However, "the company is liability sensitive. Other liability-sensitive banks have performed substantially less well than Huntington," said Mr. Dickson.

Earnings estimates for 1995 range from $1.80 to $2.10.

Analysts point out that the bank took a particularly low $1 million loan-loss provision in the third quarter of this year.

"They can't go much lower than that in their loan-loss provision," said Mr. Duwan. Nevertheless, he says that the bank has a high-quality asset mix, which has resulted in a nonperforming asset ratio of just 0.88% of loans. That ratio compares favorably with the 0.97% for the peer group.

Analysts generally consider anythig less than 1% attractive.

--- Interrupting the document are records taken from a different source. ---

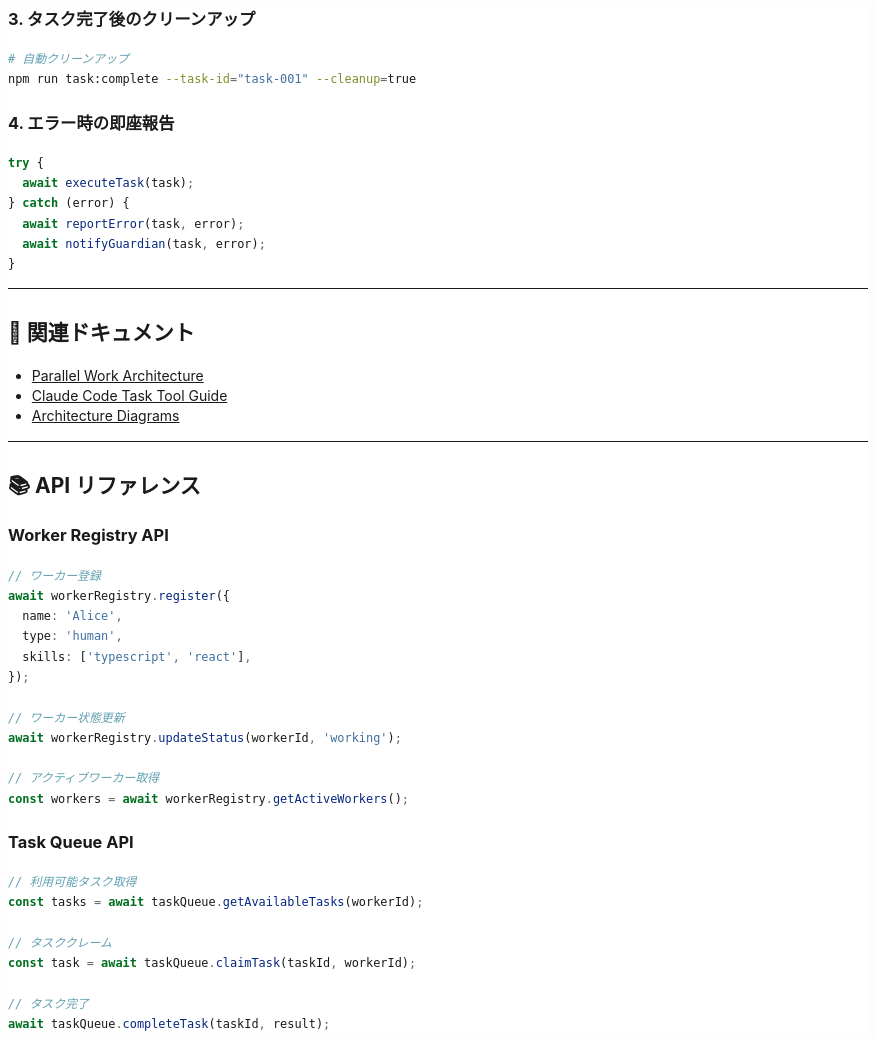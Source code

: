 ### 3. タスク完了後のクリーンアップ

```bash
# 自動クリーンアップ
npm run task:complete --task-id="task-001" --cleanup=true
```

### 4. エラー時の即座報告

```typescript
try {
  await executeTask(task);
} catch (error) {
  await reportError(task, error);
  await notifyGuardian(task, error);
}
```

---

## 🔗 関連ドキュメント

- [Parallel Work Architecture](./PARALLEL_WORK_ARCHITECTURE.md)
- [Claude Code Task Tool Guide](./CLAUDE_CODE_TASK_TOOL.md)
- [Architecture Diagrams](./diagrams/)

---

## 📚 API リファレンス

### Worker Registry API

```typescript
// ワーカー登録
await workerRegistry.register({
  name: 'Alice',
  type: 'human',
  skills: ['typescript', 'react'],
});

// ワーカー状態更新
await workerRegistry.updateStatus(workerId, 'working');

// アクティブワーカー取得
const workers = await workerRegistry.getActiveWorkers();
```

### Task Queue API

```typescript
// 利用可能タスク取得
const tasks = await taskQueue.getAvailableTasks(workerId);

// タスククレーム
const task = await taskQueue.claimTask(taskId, workerId);

// タスク完了
await taskQueue.completeTask(taskId, result);
```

Asset quality, however, is not what concerns analysts. The issue is exposure to interest rates and revenue growth in 1995 and 1996, they say.

"The bad news for Huntington is that it's liability sensitive," said Brent Erensel, a regional banking analyst at UBS Securities.

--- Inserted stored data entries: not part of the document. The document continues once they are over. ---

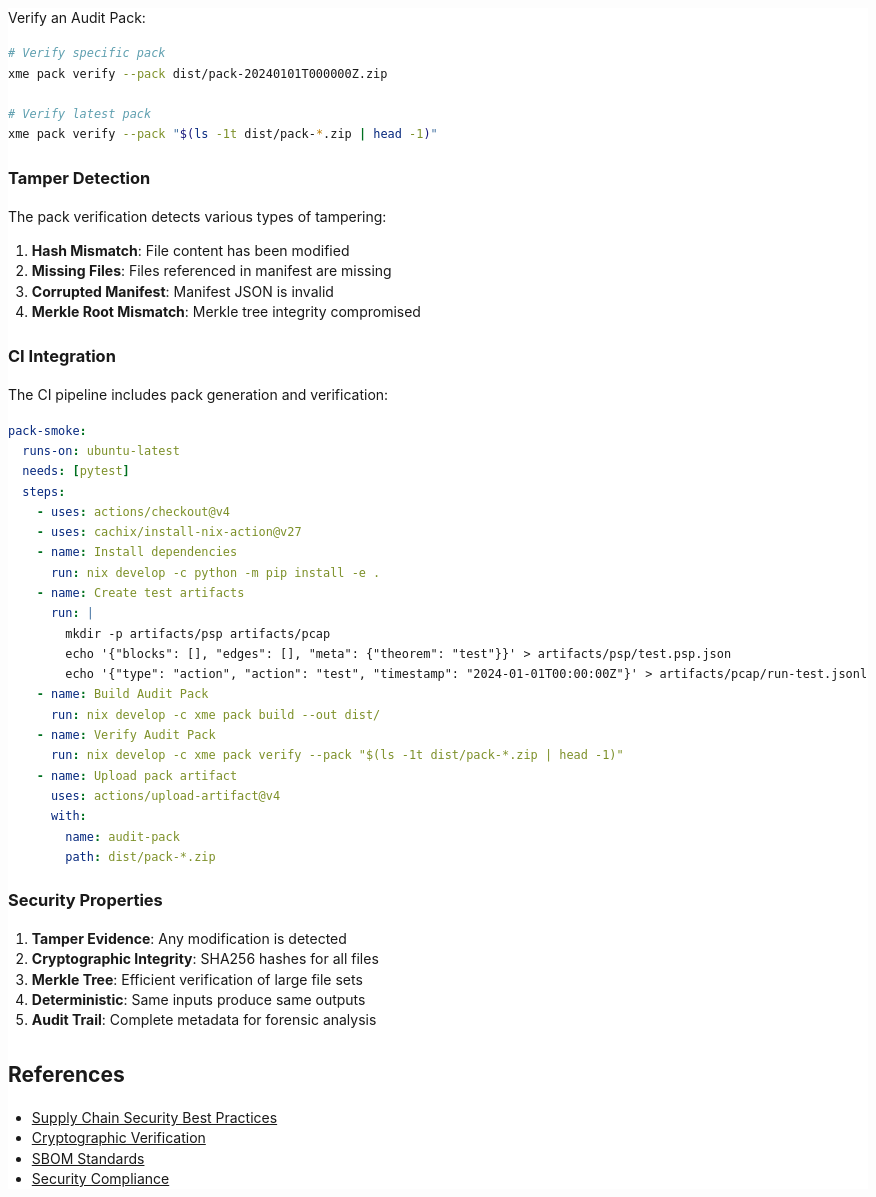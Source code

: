 Verify an Audit Pack:

```bash
# Verify specific pack
xme pack verify --pack dist/pack-20240101T000000Z.zip

# Verify latest pack
xme pack verify --pack "$(ls -1t dist/pack-*.zip | head -1)"
```

### Tamper Detection

The pack verification detects various types of tampering:

1. **Hash Mismatch**: File content has been modified
2. **Missing Files**: Files referenced in manifest are missing
3. **Corrupted Manifest**: Manifest JSON is invalid
4. **Merkle Root Mismatch**: Merkle tree integrity compromised

### CI Integration

The CI pipeline includes pack generation and verification:

```yaml
pack-smoke:
  runs-on: ubuntu-latest
  needs: [pytest]
  steps:
    - uses: actions/checkout@v4
    - uses: cachix/install-nix-action@v27
    - name: Install dependencies
      run: nix develop -c python -m pip install -e .
    - name: Create test artifacts
      run: |
        mkdir -p artifacts/psp artifacts/pcap
        echo '{"blocks": [], "edges": [], "meta": {"theorem": "test"}}' > artifacts/psp/test.psp.json
        echo '{"type": "action", "action": "test", "timestamp": "2024-01-01T00:00:00Z"}' > artifacts/pcap/run-test.jsonl
    - name: Build Audit Pack
      run: nix develop -c xme pack build --out dist/
    - name: Verify Audit Pack
      run: nix develop -c xme pack verify --pack "$(ls -1t dist/pack-*.zip | head -1)"
    - name: Upload pack artifact
      uses: actions/upload-artifact@v4
      with:
        name: audit-pack
        path: dist/pack-*.zip
```

### Security Properties

1. **Tamper Evidence**: Any modification is detected
2. **Cryptographic Integrity**: SHA256 hashes for all files
3. **Merkle Tree**: Efficient verification of large file sets
4. **Deterministic**: Same inputs produce same outputs
5. **Audit Trail**: Complete metadata for forensic analysis

## References

- [Supply Chain Security Best Practices](supply-chain-best-practices.md)
- [Cryptographic Verification](crypto-verification.md)
- [SBOM Standards](sbom-standards.md)
- [Security Compliance](security-compliance.md)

Margin pressure and the volume of loans going forward will probably keep growth fairly flat in the next year.

To be sure, there are analysts who think that these problems are short term and that the bank has excellent fundamentals.

"Huntington is in the forefront of consumer banking," said Mr. Diana. He cites the ability of consumers to get mortgages, credit card loans, and home equity loans any day of the week from automated teller machines as evidence of the bank's ability to implement cutting-edge technology.

In other news, Salomon Brothers' analyst Andy Brown downgraded First Security Corp., sending its stock down $1.125 to a yearly low of $22.875.

Bank stocks generally were mixed Wednesday, while the Dow Jones industrial average fell 10.43 points to 3,745.95.